The object position and shape identifying system can include one or more the following. A transmitter circuit can transmit the object data to an external computer system for computationally reconstructing the object. A lighting unit within the housing can be used to provide ambient light to the 3D space. The image analyzer can be further configured to (1) slice the object into a plurality of two-dimensional (2D) image slices, each slice corresponding to a cross-section of the object, (2) identify a shape and position of the object based at least in part on an image captured by the image analyzer and the location of the housing, and (3) reconstruct the position and shape of the object in 3D space based at least in part on a plurality of the 2D image slices. The camera can include a plurality of cameras each having an optical axis extending radially from the housing and displaced from the other optical axes; at least two of the fields of view of the cameras can overlap one another to create an overlapped region, so that when the object is within the overlapped region, image data from said cameras creating the overlapped region can be used to generate object data in 3D.

A distributed system for identifying the position and shape of an object in three-dimensional (3D) space includes a plurality of sensors. Each sensor includes a housing having a base portion and a body portion, the base portion including electrical contacts for mating with a lighting receptacle. At least one camera, an image analyzer and power conditioning circuitry are within the housing. The camera is oriented toward a field of view through a port in the housing. The image analyzer is coupled to the camera for receipt of image data from the camera, the image analyzer configured to capture at least one image of the object and to generate object data indicative of a position and shape of the object in 3D space. The power conditioning circuitry converts power supplied to the lighting receptacle to power suitable for operating the camera and the image analyzer. A transmitter transmits the object data. A computer receives the object data from the sensors and computationally constructs a representation of the object from the object data. Some examples include a database containing a library of object templates, the computer being configured to match the 3D representation to one of the templates.

Other features, aspects and advantages of the technology disclosed in can be seen on review the drawings, the detailed description, and the claims which follow.
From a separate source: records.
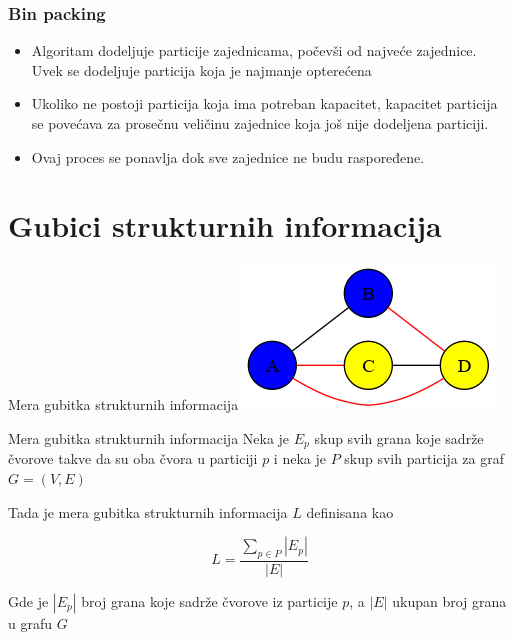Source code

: \documentclass{beamer}
\begin{document}
\begin{frame}
    \frametitle{Bin packing}
    \begin{itemize}
        \item Algoritam dodeljuje particije zajednicama, počevši od najveće zajednice. Uvek se dodeljuje particija koja je najmanje opterećena
        \item Ukoliko ne postoji particija koja ima potreban kapacitet, kapacitet particija se povećava za prosečnu veličinu zajednice koja još nije dodeljena particiji. 
        \item Ovaj proces se ponavlja dok sve zajednice ne budu raspoređene.
    \end{itemize}
\end{frame}


\section{Gubici strukturnih informacija}
\begin{frame}{Mera gubitka strukturnih informacija}
    \includegraphics[width=\textwidth]{dot/graf.png}
\end{frame}

\begin{frame}{Mera gubitka strukturnih informacija}
    Neka je $ E_p $ skup svih grana koje sadrže čvorove takve da su oba čvora u particiji $ p $  i neka je $ P $ skup svih particija za graf $ G = (V, E) $

    Tada je mera gubitka strukturnih informacija $ L $ definisana kao

    $$ L = \frac{\sum_{p \in P} |E_p|}{|E|} $$

    Gde je $ |E_p| $ broj grana koje sadrže čvorove iz particije $ p $, a $ |E| $ ukupan broj grana u grafu $ G $
\end{frame}
\end{document}
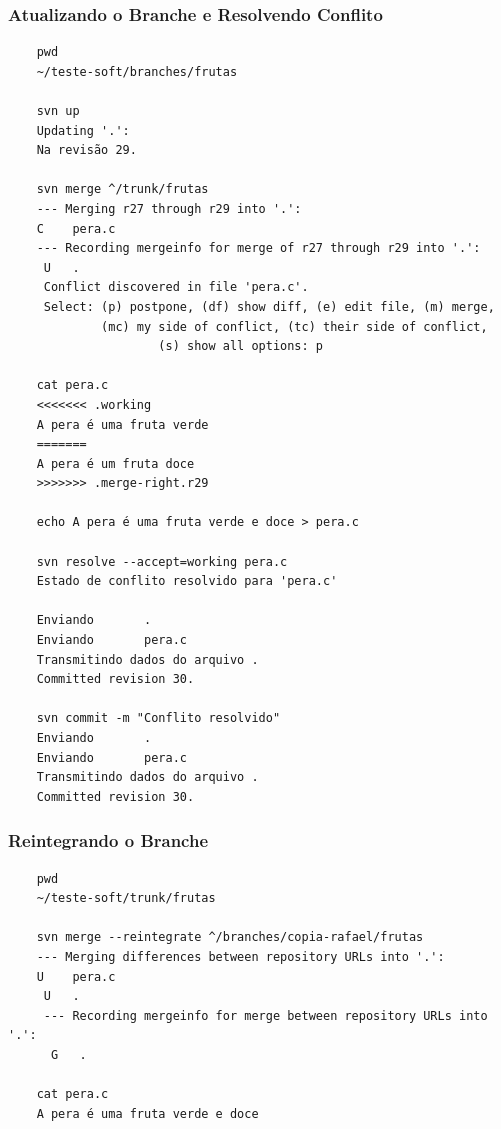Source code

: \documentclass{beamer}
\begin{document}
\begin{frame}[fragile]
    \frametitle{Atualizando o Branche e Resolvendo Conflito}

    \begin{bash}{}
    {\tiny
    \begin{verbatim}
    pwd
    ~/teste-soft/branches/frutas

    svn up
    Updating '.':
    Na revisão 29.

    svn merge ^/trunk/frutas
    --- Merging r27 through r29 into '.':
    C    pera.c
    --- Recording mergeinfo for merge of r27 through r29 into '.':
     U   .
     Conflict discovered in file 'pera.c'.
     Select: (p) postpone, (df) show diff, (e) edit file, (m) merge,
             (mc) my side of conflict, (tc) their side of conflict,
                     (s) show all options: p

    cat pera.c
    <<<<<<< .working
    A pera é uma fruta verde
    =======
    A pera é um fruta doce
    >>>>>>> .merge-right.r29

    echo A pera é uma fruta verde e doce > pera.c

    svn resolve --accept=working pera.c
    Estado de conflito resolvido para 'pera.c'

    Enviando       .
    Enviando       pera.c
    Transmitindo dados do arquivo .
    Committed revision 30.

    svn commit -m "Conflito resolvido"
    Enviando       .
    Enviando       pera.c
    Transmitindo dados do arquivo .
    Committed revision 30.
    \end{verbatim}
    }
    \end{bash}

\end{frame}

\begin{frame}[fragile]
    \frametitle{Reintegrando o Branche}

    \begin{bash}{}
    {\tiny
    \begin{verbatim}
    pwd
    ~/teste-soft/trunk/frutas
    
    svn merge --reintegrate ^/branches/copia-rafael/frutas
    --- Merging differences between repository URLs into '.':
    U    pera.c
     U   .
     --- Recording mergeinfo for merge between repository URLs into '.':
      G   .

    cat pera.c
    A pera é uma fruta verde e doce
    \end{verbatim}
    }
    \end{bash}

\end{frame}
\end{document}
BRIEF DESCRIPTION OF THE DRAWINGS

FIG. 1A illustrates a representative configuration of a motion-capture device.

FIG. 1B illustrates the basic components of representative motion capture circuitry integrated within the housing of the motion-capture device of FIG. 1A.

FIG. 2 is a simplified block diagram of an example of circuitry implementing the computer of FIG. 1B.

DESCRIPTION

Embodiments of the technology disclosed provide sophisticated motion-capture systems housed in packages that allow them to be screwed or otherwise installed into conventional lighting fixtures, but which can capture and characterize movement at a detailed enough level to permit discrimination between, for example, a human and a pet, as well as between harmless and malicious activity (such as shoplifting). In some embodiments, the motion capture (“mocap”) output of two or more sensors deployed around a spatial volume of interest may be combined into a fully three-dimensional (3D) representation of moving objects within the space, allowing a user (or an automated analysis system) to, for example, select an angle of view and follow a moving object from that vantage as the object moves through the monitored space, or to vary the angle of view in real time.

Refer first to FIGS. 1A and 1B. FIG. 1A illustrates a representative configuration of a motion-capture device. The illustrated device 10 is configured with the form factor of an incandescent light bulb, including a contoured housing 20, also referred to as body portion 20, and a conventional base 25. The base 25 mates with an Edison screw socket, i.e., contains standard threads 22 and a bottom electrical contact 24 in the manner of a conventional light bulb.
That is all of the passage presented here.